Dataset excerpts:

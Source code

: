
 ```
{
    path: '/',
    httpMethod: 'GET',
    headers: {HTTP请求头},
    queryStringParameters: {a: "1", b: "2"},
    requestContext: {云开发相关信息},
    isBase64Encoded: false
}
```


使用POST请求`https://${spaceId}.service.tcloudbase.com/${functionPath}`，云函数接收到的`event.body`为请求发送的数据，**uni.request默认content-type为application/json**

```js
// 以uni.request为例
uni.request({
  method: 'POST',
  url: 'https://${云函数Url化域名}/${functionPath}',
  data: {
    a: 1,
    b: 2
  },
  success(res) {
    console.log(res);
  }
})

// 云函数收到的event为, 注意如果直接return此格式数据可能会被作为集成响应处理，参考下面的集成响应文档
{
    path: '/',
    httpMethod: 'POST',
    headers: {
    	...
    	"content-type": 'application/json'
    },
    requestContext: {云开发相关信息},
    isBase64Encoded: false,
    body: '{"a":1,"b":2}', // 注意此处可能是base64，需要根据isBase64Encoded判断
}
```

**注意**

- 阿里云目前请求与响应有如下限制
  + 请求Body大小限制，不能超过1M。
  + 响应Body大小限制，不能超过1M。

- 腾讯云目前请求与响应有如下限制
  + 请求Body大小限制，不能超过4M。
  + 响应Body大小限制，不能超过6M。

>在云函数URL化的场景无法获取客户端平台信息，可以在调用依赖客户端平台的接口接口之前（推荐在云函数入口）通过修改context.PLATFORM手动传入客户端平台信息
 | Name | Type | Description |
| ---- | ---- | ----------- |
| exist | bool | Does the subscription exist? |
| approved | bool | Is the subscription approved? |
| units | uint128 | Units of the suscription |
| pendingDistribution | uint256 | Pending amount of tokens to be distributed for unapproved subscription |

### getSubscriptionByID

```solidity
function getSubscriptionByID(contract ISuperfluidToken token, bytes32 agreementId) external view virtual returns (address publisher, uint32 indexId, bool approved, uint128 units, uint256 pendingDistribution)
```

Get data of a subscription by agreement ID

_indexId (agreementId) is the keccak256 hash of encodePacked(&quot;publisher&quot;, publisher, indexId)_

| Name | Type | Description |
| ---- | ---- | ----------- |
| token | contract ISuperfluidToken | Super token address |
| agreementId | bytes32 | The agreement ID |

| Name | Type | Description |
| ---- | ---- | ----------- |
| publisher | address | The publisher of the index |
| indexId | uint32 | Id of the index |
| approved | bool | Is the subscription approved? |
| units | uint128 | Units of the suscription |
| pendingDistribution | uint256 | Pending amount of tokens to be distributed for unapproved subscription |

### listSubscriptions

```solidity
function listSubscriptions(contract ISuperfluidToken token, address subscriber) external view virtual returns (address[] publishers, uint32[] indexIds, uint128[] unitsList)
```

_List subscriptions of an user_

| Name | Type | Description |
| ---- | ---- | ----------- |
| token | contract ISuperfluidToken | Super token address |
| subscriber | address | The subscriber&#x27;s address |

...

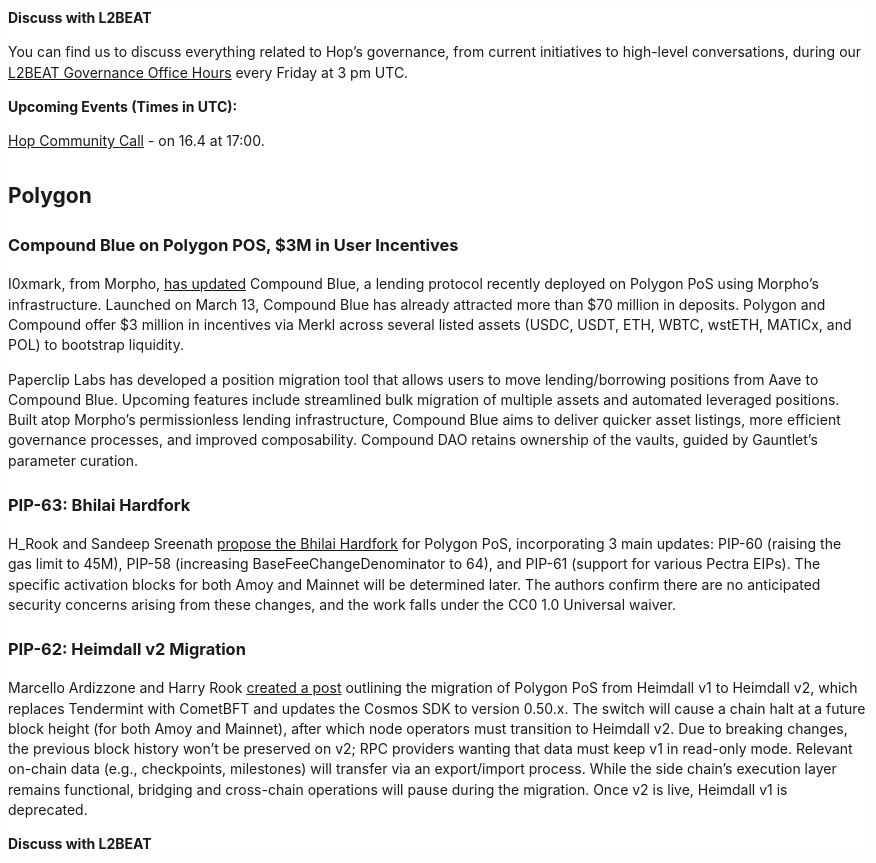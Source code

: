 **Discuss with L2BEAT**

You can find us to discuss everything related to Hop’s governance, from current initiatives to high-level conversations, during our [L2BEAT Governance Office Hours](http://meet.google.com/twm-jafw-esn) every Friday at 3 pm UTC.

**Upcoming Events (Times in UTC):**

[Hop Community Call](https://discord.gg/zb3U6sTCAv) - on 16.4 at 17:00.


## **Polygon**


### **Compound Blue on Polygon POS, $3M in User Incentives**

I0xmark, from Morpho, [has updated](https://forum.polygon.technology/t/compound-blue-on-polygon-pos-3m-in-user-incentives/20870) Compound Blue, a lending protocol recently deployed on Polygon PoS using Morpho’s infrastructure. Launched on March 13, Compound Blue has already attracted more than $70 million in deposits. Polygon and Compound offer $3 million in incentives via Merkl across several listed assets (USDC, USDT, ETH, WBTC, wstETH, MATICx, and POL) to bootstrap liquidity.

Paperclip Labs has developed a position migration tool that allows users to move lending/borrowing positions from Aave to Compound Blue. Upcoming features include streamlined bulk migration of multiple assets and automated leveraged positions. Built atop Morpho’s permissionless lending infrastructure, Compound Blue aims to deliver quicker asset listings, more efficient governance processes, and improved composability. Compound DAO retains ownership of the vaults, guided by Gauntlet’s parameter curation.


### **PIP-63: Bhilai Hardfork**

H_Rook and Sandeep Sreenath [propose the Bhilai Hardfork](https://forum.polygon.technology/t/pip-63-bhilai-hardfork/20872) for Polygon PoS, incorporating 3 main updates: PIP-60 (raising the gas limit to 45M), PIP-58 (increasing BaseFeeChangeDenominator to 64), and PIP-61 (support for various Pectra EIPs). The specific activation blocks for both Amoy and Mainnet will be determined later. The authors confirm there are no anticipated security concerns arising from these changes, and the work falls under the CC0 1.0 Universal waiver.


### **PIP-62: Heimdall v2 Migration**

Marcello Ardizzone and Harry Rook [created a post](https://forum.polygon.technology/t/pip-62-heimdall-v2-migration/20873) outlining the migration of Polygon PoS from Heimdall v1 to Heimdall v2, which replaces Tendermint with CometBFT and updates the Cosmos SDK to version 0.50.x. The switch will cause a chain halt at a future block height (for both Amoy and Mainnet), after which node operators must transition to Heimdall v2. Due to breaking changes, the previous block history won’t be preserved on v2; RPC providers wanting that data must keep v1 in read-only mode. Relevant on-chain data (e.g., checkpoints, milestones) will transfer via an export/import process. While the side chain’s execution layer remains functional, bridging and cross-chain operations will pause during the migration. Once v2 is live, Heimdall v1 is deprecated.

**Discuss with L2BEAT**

--

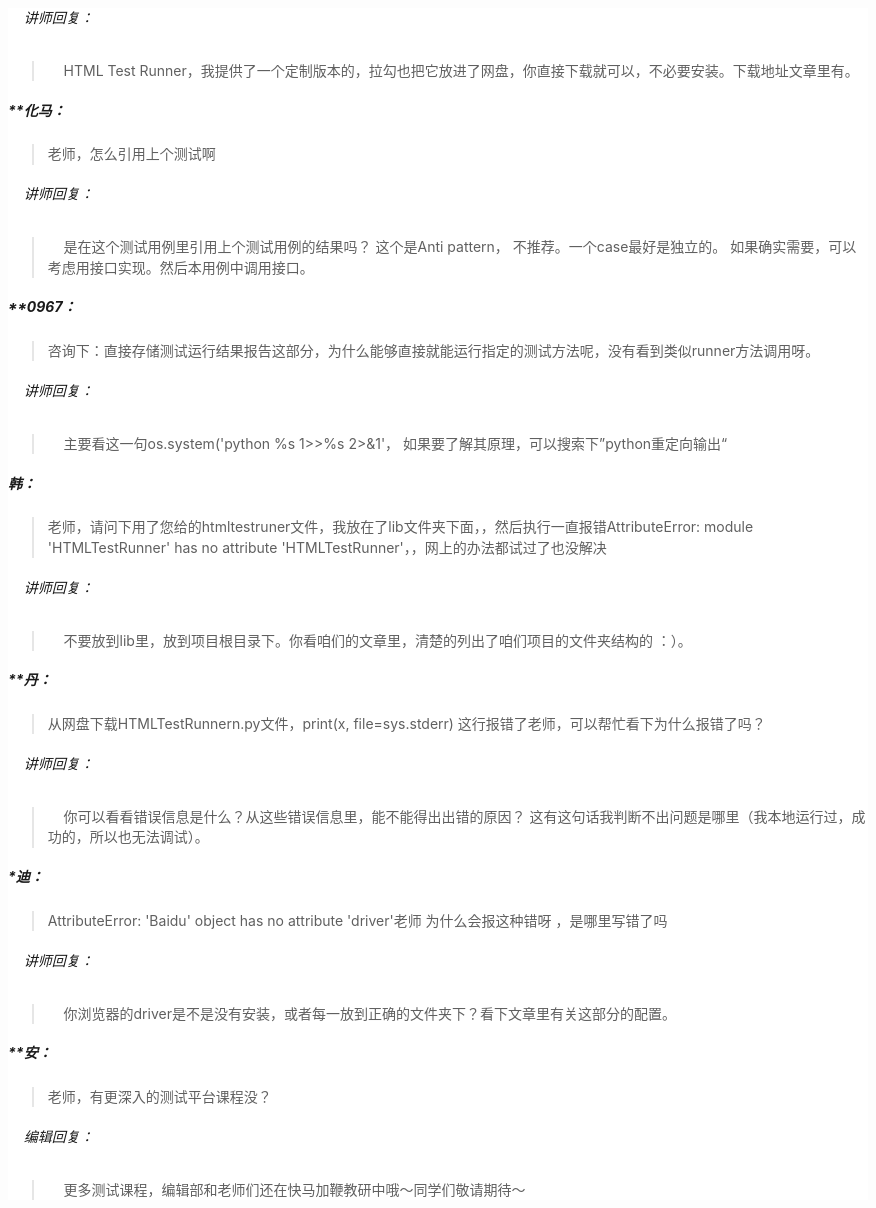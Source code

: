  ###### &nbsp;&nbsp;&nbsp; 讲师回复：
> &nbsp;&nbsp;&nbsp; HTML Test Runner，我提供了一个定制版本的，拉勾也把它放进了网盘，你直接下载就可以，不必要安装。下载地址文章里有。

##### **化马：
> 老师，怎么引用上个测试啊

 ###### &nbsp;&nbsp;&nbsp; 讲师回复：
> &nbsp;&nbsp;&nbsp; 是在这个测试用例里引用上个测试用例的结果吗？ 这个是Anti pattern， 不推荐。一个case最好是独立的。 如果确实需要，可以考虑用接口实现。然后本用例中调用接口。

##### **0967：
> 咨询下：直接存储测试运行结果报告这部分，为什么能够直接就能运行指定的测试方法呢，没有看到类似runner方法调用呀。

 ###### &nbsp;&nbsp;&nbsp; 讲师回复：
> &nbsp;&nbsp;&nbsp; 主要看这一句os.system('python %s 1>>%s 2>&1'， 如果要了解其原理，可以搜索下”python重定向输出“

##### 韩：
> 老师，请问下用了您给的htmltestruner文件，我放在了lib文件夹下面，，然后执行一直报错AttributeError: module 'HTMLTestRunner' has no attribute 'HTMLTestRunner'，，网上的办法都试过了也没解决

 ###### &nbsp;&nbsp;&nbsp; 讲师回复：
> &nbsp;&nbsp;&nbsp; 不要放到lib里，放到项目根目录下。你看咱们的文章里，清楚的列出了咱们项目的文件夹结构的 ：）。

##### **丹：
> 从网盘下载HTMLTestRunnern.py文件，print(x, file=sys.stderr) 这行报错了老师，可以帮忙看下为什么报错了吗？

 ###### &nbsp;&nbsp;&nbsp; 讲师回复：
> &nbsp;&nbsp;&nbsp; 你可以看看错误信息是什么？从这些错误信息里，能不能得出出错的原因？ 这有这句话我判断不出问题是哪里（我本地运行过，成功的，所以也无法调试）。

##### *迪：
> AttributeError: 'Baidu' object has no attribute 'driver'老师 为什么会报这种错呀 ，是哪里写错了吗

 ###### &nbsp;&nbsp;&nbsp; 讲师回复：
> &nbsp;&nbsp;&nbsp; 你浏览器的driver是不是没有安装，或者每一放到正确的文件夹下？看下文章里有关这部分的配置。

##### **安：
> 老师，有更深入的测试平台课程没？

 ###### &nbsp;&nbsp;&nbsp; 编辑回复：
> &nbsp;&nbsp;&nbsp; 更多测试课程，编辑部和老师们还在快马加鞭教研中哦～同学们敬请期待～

Activity: Please go line by line through the records above, copying each one that holds the string "Mainnet".

Expected answer:
H_Rook and Sandeep Sreenath [propose the Bhilai Hardfork](https://forum.polygon.technology/t/pip-63-bhilai-hardfork/20872) for Polygon PoS, incorporating 3 main updates: PIP-60 (raising the gas limit to 45M), PIP-58 (increasing BaseFeeChangeDenominator to 64), and PIP-61 (support for various Pectra EIPs). The specific activation blocks for both Amoy and Mainnet will be determined later. The authors confirm there are no anticipated security concerns arising from these changes, and the work falls under the CC0 1.0 Universal waiver.
Marcello Ardizzone and Harry Rook [created a post](https://forum.polygon.technology/t/pip-62-heimdall-v2-migration/20873) outlining the migration of Polygon PoS from Heimdall v1 to Heimdall v2, which replaces Tendermint with CometBFT and updates the Cosmos SDK to version 0.50.x. The switch will cause a chain halt at a future block height (for both Amoy and Mainnet), after which node operators must transition to Heimdall v2. Due to breaking changes, the previous block history won’t be preserved on v2; RPC providers wanting that data must keep v1 in read-only mode. Relevant on-chain data (e.g., checkpoints, milestones) will transfer via an export/import process. While the side chain’s execution layer remains functional, bridging and cross-chain operations will pause during the migration. Once v2 is live, Heimdall v1 is deprecated.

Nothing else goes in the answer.